Excerpts from a dataset:
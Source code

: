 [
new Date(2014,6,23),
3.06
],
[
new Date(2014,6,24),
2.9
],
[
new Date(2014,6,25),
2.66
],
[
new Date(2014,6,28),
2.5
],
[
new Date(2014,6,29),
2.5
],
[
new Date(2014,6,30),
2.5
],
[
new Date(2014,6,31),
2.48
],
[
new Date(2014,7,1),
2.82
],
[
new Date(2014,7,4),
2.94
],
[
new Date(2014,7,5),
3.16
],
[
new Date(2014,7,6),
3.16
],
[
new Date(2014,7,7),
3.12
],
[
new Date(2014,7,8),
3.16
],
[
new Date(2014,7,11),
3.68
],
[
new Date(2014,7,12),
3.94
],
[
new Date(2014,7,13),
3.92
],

== What needs to be done ==
Once you have read the records, write every one of them out again exactly.

== Solution to this problem ==
Source code

: [
new Date(2014,6,23),
3.06
],
[
new Date(2014,6,24),
2.9
],
[
new Date(2014,6,25),
2.66
],
[
new Date(2014,6,28),
2.5
],
[
new Date(2014,6,29),
2.5
],
[
new Date(2014,6,30),
2.5
],
[
new Date(2014,6,31),
2.48
],
[
new Date(2014,7,1),
2.82
],
[
new Date(2014,7,4),
2.94
],
[
new Date(2014,7,5),
3.16
],
[
new Date(2014,7,6),
3.16
],
[
new Date(2014,7,7),
3.12
],
[
new Date(2014,7,8),
3.16
],
[
new Date(2014,7,11),
3.68
],
[
new Date(2014,7,12),
3.94
],
[
new Date(2014,7,13),
3.92
],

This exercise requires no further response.